PROBLEM STATEMENT
Once the pictures are set aside, copy the data below exactly as it stands.

--- STORED DATA Enclosed Below ---

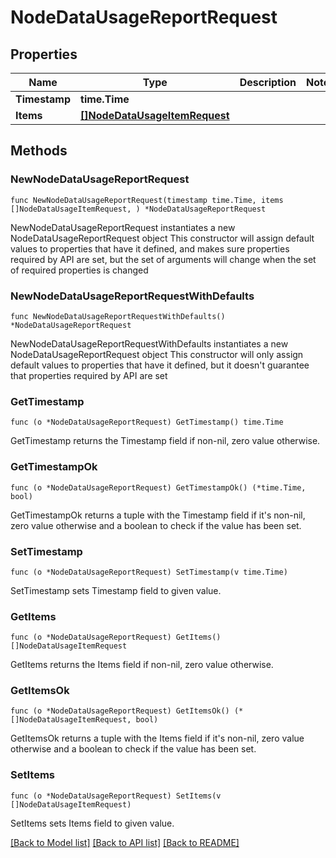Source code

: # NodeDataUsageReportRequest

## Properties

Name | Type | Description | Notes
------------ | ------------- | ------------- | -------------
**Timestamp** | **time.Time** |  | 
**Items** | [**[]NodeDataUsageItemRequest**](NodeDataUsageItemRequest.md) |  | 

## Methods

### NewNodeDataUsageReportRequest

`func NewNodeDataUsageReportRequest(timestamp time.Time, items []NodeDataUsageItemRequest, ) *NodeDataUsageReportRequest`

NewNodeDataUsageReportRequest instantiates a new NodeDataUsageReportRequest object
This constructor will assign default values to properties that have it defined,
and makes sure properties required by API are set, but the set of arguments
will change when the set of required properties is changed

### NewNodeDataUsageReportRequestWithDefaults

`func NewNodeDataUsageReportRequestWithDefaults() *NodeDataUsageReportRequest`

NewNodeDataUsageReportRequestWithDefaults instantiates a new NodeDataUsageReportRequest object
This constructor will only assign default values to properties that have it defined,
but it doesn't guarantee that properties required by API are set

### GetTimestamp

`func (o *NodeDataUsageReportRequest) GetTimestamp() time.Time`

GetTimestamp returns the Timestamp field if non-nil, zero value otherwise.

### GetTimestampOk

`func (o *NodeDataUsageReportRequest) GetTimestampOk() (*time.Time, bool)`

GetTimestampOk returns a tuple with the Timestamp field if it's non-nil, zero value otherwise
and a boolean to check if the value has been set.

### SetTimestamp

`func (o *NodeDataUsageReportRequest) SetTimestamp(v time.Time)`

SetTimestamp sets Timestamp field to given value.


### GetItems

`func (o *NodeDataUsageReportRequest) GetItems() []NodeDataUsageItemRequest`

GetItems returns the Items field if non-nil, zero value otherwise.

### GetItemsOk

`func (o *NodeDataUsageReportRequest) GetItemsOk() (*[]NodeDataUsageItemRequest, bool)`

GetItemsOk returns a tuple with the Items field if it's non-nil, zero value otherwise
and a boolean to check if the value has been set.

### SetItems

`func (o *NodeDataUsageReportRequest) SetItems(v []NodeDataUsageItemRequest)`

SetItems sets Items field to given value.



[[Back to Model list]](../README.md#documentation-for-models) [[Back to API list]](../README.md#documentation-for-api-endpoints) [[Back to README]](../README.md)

--- End of Enclosed STORED DATA ---

EXPECTED ANSWER
Source code

: # NodeDataUsageReportRequest

## Properties

Name | Type | Description | Notes
------------ | ------------- | ------------- | -------------
**Timestamp** | **time.Time** |  | 
**Items** | [**[]NodeDataUsageItemRequest**](NodeDataUsageItemRequest.md) |  | 

## Methods

### NewNodeDataUsageReportRequest

`func NewNodeDataUsageReportRequest(timestamp time.Time, items []NodeDataUsageItemRequest, ) *NodeDataUsageReportRequest`

NewNodeDataUsageReportRequest instantiates a new NodeDataUsageReportRequest object
This constructor will assign default values to properties that have it defined,
and makes sure properties required by API are set, but the set of arguments
will change when the set of required properties is changed

### NewNodeDataUsageReportRequestWithDefaults

`func NewNodeDataUsageReportRequestWithDefaults() *NodeDataUsageReportRequest`

NewNodeDataUsageReportRequestWithDefaults instantiates a new NodeDataUsageReportRequest object
This constructor will only assign default values to properties that have it defined,
but it doesn't guarantee that properties required by API are set

### GetTimestamp

`func (o *NodeDataUsageReportRequest) GetTimestamp() time.Time`

GetTimestamp returns the Timestamp field if non-nil, zero value otherwise.

### GetTimestampOk

`func (o *NodeDataUsageReportRequest) GetTimestampOk() (*time.Time, bool)`

GetTimestampOk returns a tuple with the Timestamp field if it's non-nil, zero value otherwise
and a boolean to check if the value has been set.

### SetTimestamp

`func (o *NodeDataUsageReportRequest) SetTimestamp(v time.Time)`

SetTimestamp sets Timestamp field to given value.


### GetItems

`func (o *NodeDataUsageReportRequest) GetItems() []NodeDataUsageItemRequest`

GetItems returns the Items field if non-nil, zero value otherwise.

### GetItemsOk

`func (o *NodeDataUsageReportRequest) GetItemsOk() (*[]NodeDataUsageItemRequest, bool)`

GetItemsOk returns a tuple with the Items field if it's non-nil, zero value otherwise
and a boolean to check if the value has been set.

### SetItems

`func (o *NodeDataUsageReportRequest) SetItems(v []NodeDataUsageItemRequest)`

SetItems sets Items field to given value.



[[Back to Model list]](../README.md#documentation-for-models) [[Back to API list]](../README.md#documentation-for-api-endpoints) [[Back to README]](../README.md)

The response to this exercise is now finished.